In today's Capitol Fax Blog, Rich Miller excoriates Metra board members and Metra's Executive Director, Phil Pagano, for venting at a recent board meeting at the lack of progress in Springfield on the the SB 572 transit funding package. (Coverage of that board meeting here, here and here.)
This excerpt from the Daily Herald gives you a sense of that meeting:
The frustration of Metra officials, who have been waiting for action on the measure by lawmakers for months, spilled out at the board meeting Friday in an hourlong, round-robin rant.
Metra Director Phil Pagano, visibly angered at times, lamented the attention lavished on the CTA over its threatened fare hikes and service cuts while also blasting lawmakers who believe Metra riders can afford drastic fare hikes.
“I’m sick and tired - in blunt language - of people thinking our ridership is lily white making $250,000 a year,” he said at the public meeting. “We provide a very wide range of service for a wide range of people.”
On the CTA, he snapped, “I’m getting really tired of the CTA and their service cuts. This isn’t a one-agency issue.”
On the heels of the Metra board meeting a McHenry County group entitled the McHenry County Better Roads Coalition held a spirited rally in Algonquin. (Here, here and here.) The rally featured plenty of speeches and placards attacking the Governor for failing to fund McHenry County road improvements. Some of the loudest voices at the rally belonged to Republican public officials, which is rather ironic since it has been Illinois Republicans who have repeatedly torpedoed transportation capital bills, including a major capital construction bill less than two weeks ago.
Could this highly publicizing fingerpointing by Metra and McHenry County bigwigs be the start of a concerted effort by these folks and their allies to put the jacket of public transit fare increases and service cuts and increasing highway congestion on the Governor and the Democratic leaders in the General Assembly if SB 572 fails to pass? Are these folks telegraphing their belief that SB 572 is unlikely to pass and that it is time to secure a good position for when the blame game begins?
Rich Miller points the finger back at Metra and its suburban Republican political base:
Whining about the lack of publicity or the inattention by Springfield is not Metra’s answer. Their problem is that too many Republicans, particularly in the House, bought into an “easy fix” for transit that was based on gaming expansion. That package is now on life support. It’s up to Metra, PACE and the RTA to convince those recalcitrant suburban legislators - most of them Republicans - to get back on board the negotiated agreement for a sales tax hike which fell apart when the easy gaming money was dangled in front of them.
Let's look at the data we have to see if he is on the mark.
By my rough calculations there are 78 State representatives who have districts that include a significant part of the six-county RTA region. Twenty-eight are Republican and 50 are Democrats.
Four of the 28 Republicans (14%) have signed on as sponsors of SB 572. The four Republican sponsors are as follows:
Suzanne Bassi (54th District--Northwest Cook County--District office in Palatine)
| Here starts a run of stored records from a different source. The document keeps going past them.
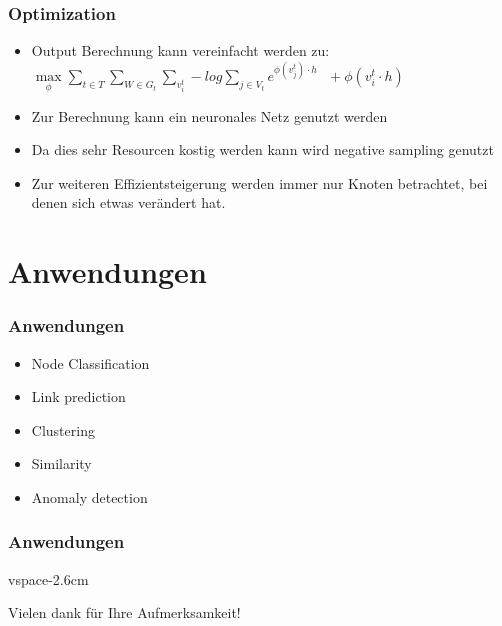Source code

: \documentclass{beamer}
\begin{document}
\begin{frame}
  \frametitle{Optimization}
  \begin{itemize}
    \item Output Berechnung kann vereinfacht werden zu:   
    \(\max\limits_\phi \sum\limits_{t \in T}\sum\limits_{W\in G_t}\sum\limits_{v_i^t} -log\sum\limits_{j\in V_t} e^{\phi(v_j^t)\cdot h}\:\:\: +\phi(v_i^t \cdot h)\)
    \item Zur Berechnung kann ein neuronales Netz genutzt werden
    \item Da dies sehr Resourcen kostig werden kann wird negative sampling genutzt
    \item Zur weiteren Effizientsteigerung werden immer nur Knoten betrachtet, bei denen sich etwas verändert hat.
  \end{itemize}
\end{frame}

\section{Anwendungen}
\begin{frame}
  \frametitle{Anwendungen}
  \begin{itemize}
    \item Node Classification
    \item Link prediction
    \item Clustering
    \item Similarity
    \item Anomaly detection
  \end{itemize}
\end{frame}

\begin{frame}
  \frametitle{Anwendungen}
vspace{-2.6cm}
  \begin{center}
    Vielen dank für Ihre Aufmerksamkeit!
  \end{center}
\end{frame}
\end{document}
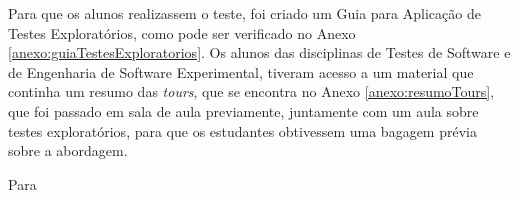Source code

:Para que os alunos realizassem o teste, foi criado um Guia para Aplicação de Testes Exploratórios, como pode ser verificado no Anexo \ref{anexo:guiaTestesExploratorios}. Os alunos das disciplinas de Testes de Software e de Engenharia de Software Experimental, tiveram acesso a um material que continha um resumo das \textit{tours}, que se encontra no Anexo \ref{anexo:resumoTours}, que foi passado em sala de aula previamente, juntamente com um aula sobre testes exploratórios, para que os estudantes obtivessem uma bagagem prévia sobre a abordagem. 

Para 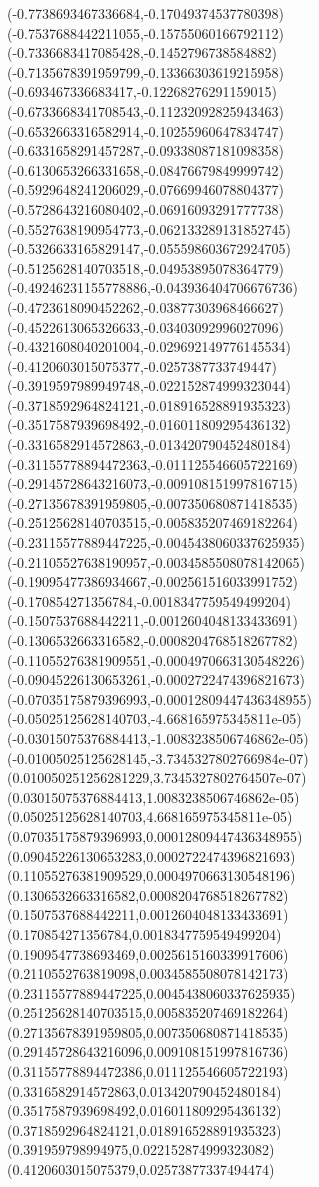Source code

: {(-0.7738693467336684,-0.17049374537780398)
(-0.7537688442211055,-0.15755060166792112)
(-0.7336683417085428,-0.1452796738584882)
(-0.7135678391959799,-0.13366303619215958)
(-0.693467336683417,-0.12268276291159015)
(-0.6733668341708543,-0.11232092825943463)
(-0.6532663316582914,-0.10255960647834747)
(-0.6331658291457287,-0.09338087181098358)
(-0.6130653266331658,-0.08476679849999742)
(-0.5929648241206029,-0.07669946078804377)
(-0.5728643216080402,-0.06916093291777738)
(-0.5527638190954773,-0.062133289131852745)
(-0.5326633165829147,-0.055598603672924705)
(-0.5125628140703518,-0.04953895078364779)
(-0.49246231155778886,-0.043936404706676736)
(-0.4723618090452262,-0.03877303968466627)
(-0.4522613065326633,-0.03403092996027096)
(-0.4321608040201004,-0.029692149776145534)
(-0.4120603015075377,-0.0257387733749447)
(-0.3919597989949748,-0.022152874999323044)
(-0.3718592964824121,-0.018916528891935323)
(-0.3517587939698492,-0.016011809295436132)
(-0.3316582914572863,-0.013420790452480184)
(-0.31155778894472363,-0.011125546605722169)
(-0.29145728643216073,-0.009108151997816715)
(-0.27135678391959805,-0.007350680871418535)
(-0.25125628140703515,-0.005835207469182264)
(-0.23115577889447225,-0.0045438060337625935)
(-0.21105527638190957,-0.0034585508078142065)
(-0.19095477386934667,-0.002561516033991752)
(-0.170854271356784,-0.0018347759549499204)
(-0.1507537688442211,-0.0012604048133433691)
(-0.1306532663316582,-0.0008204768518267782)
(-0.11055276381909551,-0.0004970663130548226)
(-0.09045226130653261,-0.0002722474396821673)
(-0.07035175879396993,-0.00012809447436348955)
(-0.05025125628140703,-4.668165975345811e-05)
(-0.03015075376884413,-1.0083238506746862e-05)
(-0.01005025125628145,-3.7345327802766984e-07)
(0.010050251256281229,3.7345327802764507e-07)
(0.03015075376884413,1.0083238506746862e-05)
(0.05025125628140703,4.668165975345811e-05)
(0.07035175879396993,0.00012809447436348955)
(0.09045226130653283,0.0002722474396821693)
(0.11055276381909529,0.0004970663130548196)
(0.1306532663316582,0.0008204768518267782)
(0.1507537688442211,0.0012604048133433691)
(0.170854271356784,0.0018347759549499204)
(0.1909547738693469,0.0025615160339917606)
(0.2110552763819098,0.0034585508078142173)
(0.23115577889447225,0.0045438060337625935)
(0.25125628140703515,0.005835207469182264)
(0.27135678391959805,0.007350680871418535)
(0.29145728643216096,0.009108151997816736)
(0.31155778894472386,0.011125546605722193)
(0.3316582914572863,0.013420790452480184)
(0.3517587939698492,0.016011809295436132)
(0.3718592964824121,0.018916528891935323)
(0.391959798994975,0.022152874999323082)
(0.4120603015075379,0.02573877337494474)
}
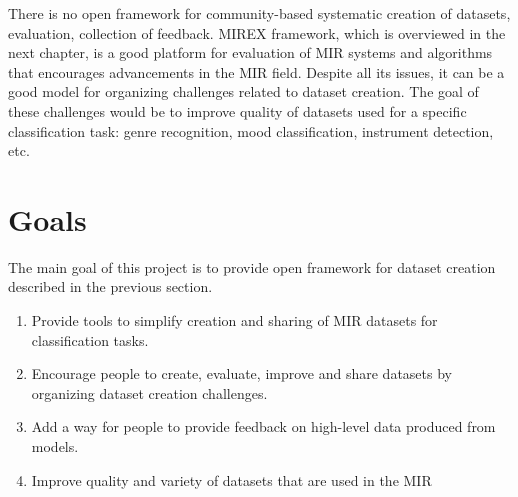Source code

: There is no open framework for community-based systematic creation of datasets, evaluation, collection of feedback. MIREX framework, which is overviewed in the next chapter, is a good platform for evaluation of MIR systems and algorithms that encourages advancements in the MIR field. Despite all its issues, it can be a good model for organizing challenges related to dataset creation. The goal of these challenges would be to improve quality of datasets used for a specific classification task: genre recognition, mood classification, instrument detection, etc.

\section{Goals}

The main goal of this project is to provide open framework for dataset creation described in the previous section.

\begin{enumerate}
    \item Provide tools to simplify creation and sharing of MIR datasets for classification tasks.
    \item Encourage people to create, evaluate, improve and share datasets by organizing dataset creation challenges.
    \item Add a way for people to provide feedback on high-level data produced from models.
    \item Improve quality and variety of datasets that are used in the MIR
\end{enumerate}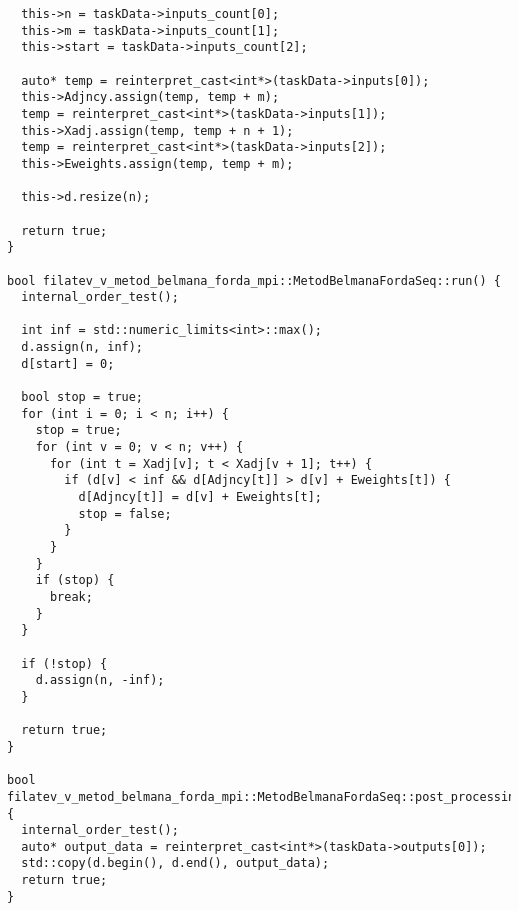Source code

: \documentclass[a4paper, 14pt]{article}
\begin{document}
\begin{verbatim}
  this->n = taskData->inputs_count[0];
  this->m = taskData->inputs_count[1];
  this->start = taskData->inputs_count[2];

  auto* temp = reinterpret_cast<int*>(taskData->inputs[0]);
  this->Adjncy.assign(temp, temp + m);
  temp = reinterpret_cast<int*>(taskData->inputs[1]);
  this->Xadj.assign(temp, temp + n + 1);
  temp = reinterpret_cast<int*>(taskData->inputs[2]);
  this->Eweights.assign(temp, temp + m);

  this->d.resize(n);

  return true;
}

bool filatev_v_metod_belmana_forda_mpi::MetodBelmanaFordaSeq::run() {
  internal_order_test();

  int inf = std::numeric_limits<int>::max();
  d.assign(n, inf);
  d[start] = 0;

  bool stop = true;
  for (int i = 0; i < n; i++) {
    stop = true;
    for (int v = 0; v < n; v++) {
      for (int t = Xadj[v]; t < Xadj[v + 1]; t++) {
        if (d[v] < inf && d[Adjncy[t]] > d[v] + Eweights[t]) {
          d[Adjncy[t]] = d[v] + Eweights[t];
          stop = false;
        }
      }
    }
    if (stop) {
      break;
    }
  }

  if (!stop) {
    d.assign(n, -inf);
  }

  return true;
}

bool filatev_v_metod_belmana_forda_mpi::MetodBelmanaFordaSeq::post_processing() {
  internal_order_test();
  auto* output_data = reinterpret_cast<int*>(taskData->outputs[0]);
  std::copy(d.begin(), d.end(), output_data);
  return true;
}

	\end{verbatim}



    
\end{document}
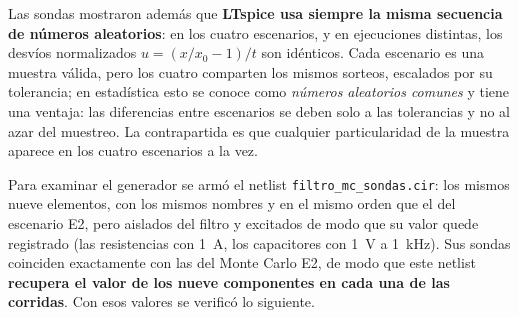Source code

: Las sondas mostraron además que \textbf{LTspice usa siempre la misma secuencia de números aleatorios}: en los cuatro escenarios, y en ejecuciones
distintas, los desvíos normalizados $u = (x/x_0 - 1)/t$ son idénticos. Cada escenario es una muestra válida, pero los cuatro comparten los mismos
sorteos, escalados por su tolerancia; en estadística esto se conoce como \emph{números aleatorios comunes} y tiene una ventaja: las diferencias entre
escenarios se deben solo a las tolerancias y no al azar del muestreo. La contrapartida es que cualquier particularidad de la muestra aparece en los
cuatro escenarios a la vez.

Para examinar el generador se armó el netlist \texttt{filtro\_mc\_sondas.cir}: los mismos nueve elementos, con los mismos nombres y en el mismo orden
que el del escenario E2, pero aislados del filtro y excitados de modo que su valor quede registrado (las resistencias con \qty{1}{\ampere}, los
capacitores con \qty{1}{\volt} a \qty{1}{\kilo\hertz}). Sus sondas coinciden exactamente con las del Monte Carlo E2, de modo que este netlist
\textbf{recupera el valor de los nueve componentes en cada una de las \nNRun{} corridas}. Con esos valores se verificó lo siguiente.
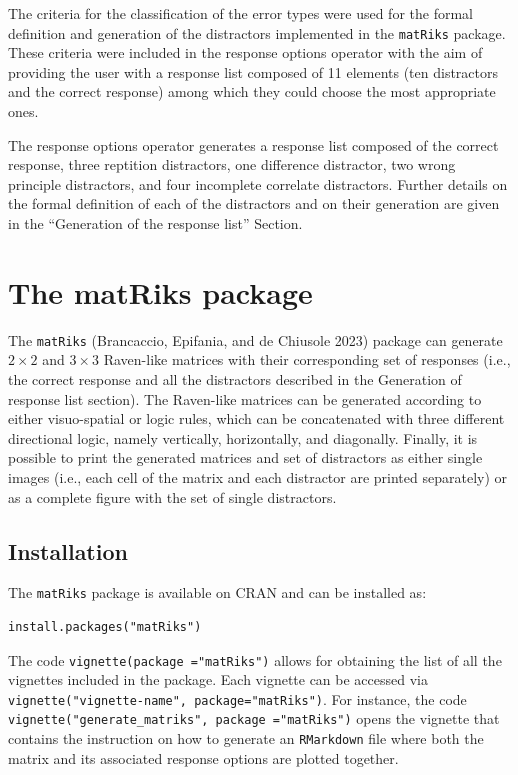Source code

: The criteria for the classification of the error types were used for the formal definition and generation of the distractors implemented in the \texttt{matRiks} package.
These criteria were included in the response options operator with the aim of providing the user with a response list composed of 11 elements (ten distractors and the correct response) among which they could choose the most appropriate ones.

The response options operator generates a response list composed of the correct response, three reptition distractors, one difference distractor, two wrong principle distractors, and four incomplete correlate distractors.
Further details on the formal definition of each of the distractors and on their generation are given in the ``Generation of the response list'' Section.

\hypertarget{the-matriks-package}{%
\section{The matRiks package}\label{the-matriks-package}}

The \texttt{matRiks} (Brancaccio, Epifania, and de Chiusole 2023) package can generate \(2 \times 2\) and \(3 \times 3\) Raven-like matrices with their corresponding set of responses (i.e., the correct response and all the distractors described in the Generation of response list section). The Raven-like matrices can be generated according to either visuo-spatial or logic rules, which can be concatenated with three different directional logic, namely vertically, horizontally, and diagonally.
Finally, it is possible to print the generated matrices and set of distractors as either single images (i.e., each cell of the matrix and each distractor are printed separately) or as a complete figure with the set of single distractors.

\hypertarget{installation}{%
\subsection{Installation}\label{installation}}

The \texttt{matRiks} package is available on CRAN and can be installed as:

\begin{verbatim}
install.packages("matRiks")
\end{verbatim}

The code \texttt{vignette(package\ ="matRiks")} allows for obtaining the list of all the vignettes included in the package. Each vignette can be accessed via \texttt{vignette("vignette-name",\ package="matRiks")}. For instance, the code \texttt{vignette("generate\_matriks",\ package\ ="matRiks")} opens the vignette that contains the instruction on how to generate an \texttt{RMarkdown} file where both the matrix and its associated response options are plotted together.

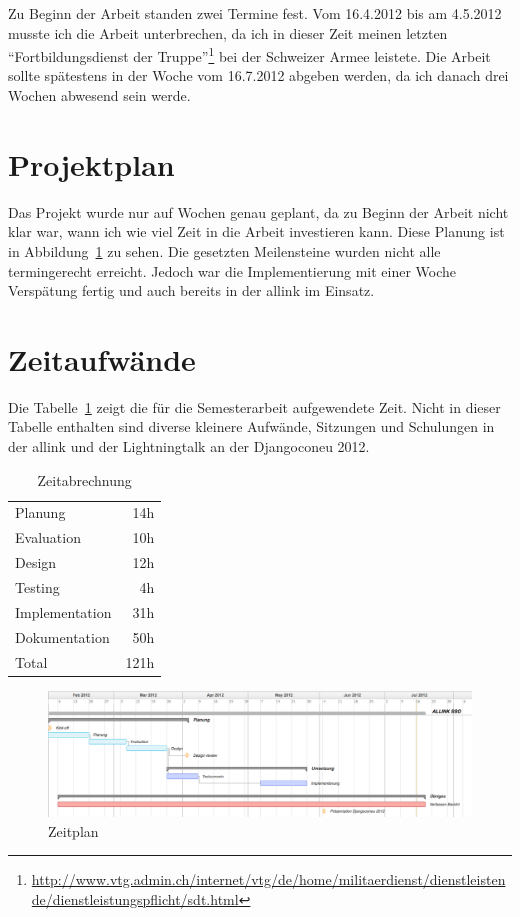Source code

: Zu Beginn der Arbeit standen zwei Termine fest. Vom 16.4.2012 bis am 4.5.2012 musste ich die Arbeit unterbrechen, da ich in dieser Zeit meinen letzten ``Fortbildungsdienst der Truppe''\footnote{\url{http://www.vtg.admin.ch/internet/vtg/de/home/militaerdienst/dienstleistende/dienstleistungspflicht/sdt.html}} bei der Schweizer Armee leistete. Die Arbeit sollte spätestens in der Woche vom 16.7.2012 abgeben werden, da ich danach drei Wochen abwesend sein werde.

\section{Projektplan}
\label{sec:projektplan}
Das Projekt wurde nur auf Wochen genau geplant, da zu Beginn der Arbeit nicht klar war, wann ich wie viel Zeit in die Arbeit investieren kann. Diese Planung ist in Abbildung~\ref{fig:zeitplan} zu sehen. Die gesetzten Meilensteine wurden nicht alle termingerecht erreicht. Jedoch war die Implementierung mit einer Woche Verspätung fertig und auch bereits in der allink im Einsatz.

\section{Zeitaufwände}
\label{sec:zeitaufwände}
Die Tabelle~\ref{tab:zeitabrechnung} zeigt die für die Semesterarbeit aufgewendete Zeit. Nicht in dieser Tabelle enthalten sind diverse kleinere Aufwände, Sitzungen und Schulungen in der allink und der Lightningtalk an der Djangoconeu 2012.
\begin{table}[ht]
  \centering
  \begin{tabular}{lr}
    Planung & 14h \\
    Evaluation & 10h \\
    Design & 12h \\
    Testing & 4h \\
    Implementation & 31h \\
    Dokumentation & 50h \\
    \hline
    Total & 121h \\
  \end{tabular}
  \caption{Zeitabrechnung}
  \label{tab:zeitabrechnung}
\end{table}

\begin{figure}
  \centering
	\includegraphics[width=21cm, angle=90]{include/zeitplan.png}
	\caption{Zeitplan}
	\label{fig:zeitplan}
\end{figure}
Elizabeth Coulson (17th District--Northern Cook County--District office in Glenview)
Mike Fortner (95th District--Western DuPage County and a bit of Kane County--District office in West Chicago)
Sid Mathias (53d District--Northwest Cook County and smidgen of Lake County--District office in Arlington Heights)
Note that with the exception of Representative Fortner not a single Republican representative from the collar counties (Lake, McHenry, Kane, DuPage and Will) has signed on as a sponsor of SB 572.
Nineteen of the 50 Democrats (48%) have signed on as sponsors. One can only speculate why more have not signed on as sponsors. In all, only 23 of the 78 representatives from this region (28%) are listed as SB 572 sponsors.
In the Senate, there are 28 Democrats and 7 Republicans from the six-county RTA region. None of the Republican senators have signed on as a sponsor of SB 572. Just four of the Democrats (14%) have signed on as sponsors. This means that just four of 35 senators in the region (11%) are sponsors of SB 572.
Bill sponsorship may mean little or nothing for most bills. In a major bill like SB 572, however, the level of sponsorship may be a more accurate indication of the support for the bill in the legislature. After all, elected officials in this region likely have heard plenty from their constituents, transit interest groups, and editorial boards concerning the merits of SB 572. It pains one to recall that the Moving Beyond Congestion effort has been in high gear for the past year or so. The House Mass Transit Committee has spent a significant amount of time on transit funding/governance issues over the past several years. If an elected official strongly supported SB 572, or at least wanted the repeated visits from lobbyists on the issue to cease, then presumably they would have jumped on the sponsorship bandwagon long ago.
If and when it comes time to "wear the jacket" for the failure of SB 572, it looks like there had better be plenty of cloth, both red and blue, to make all the appropriate garments.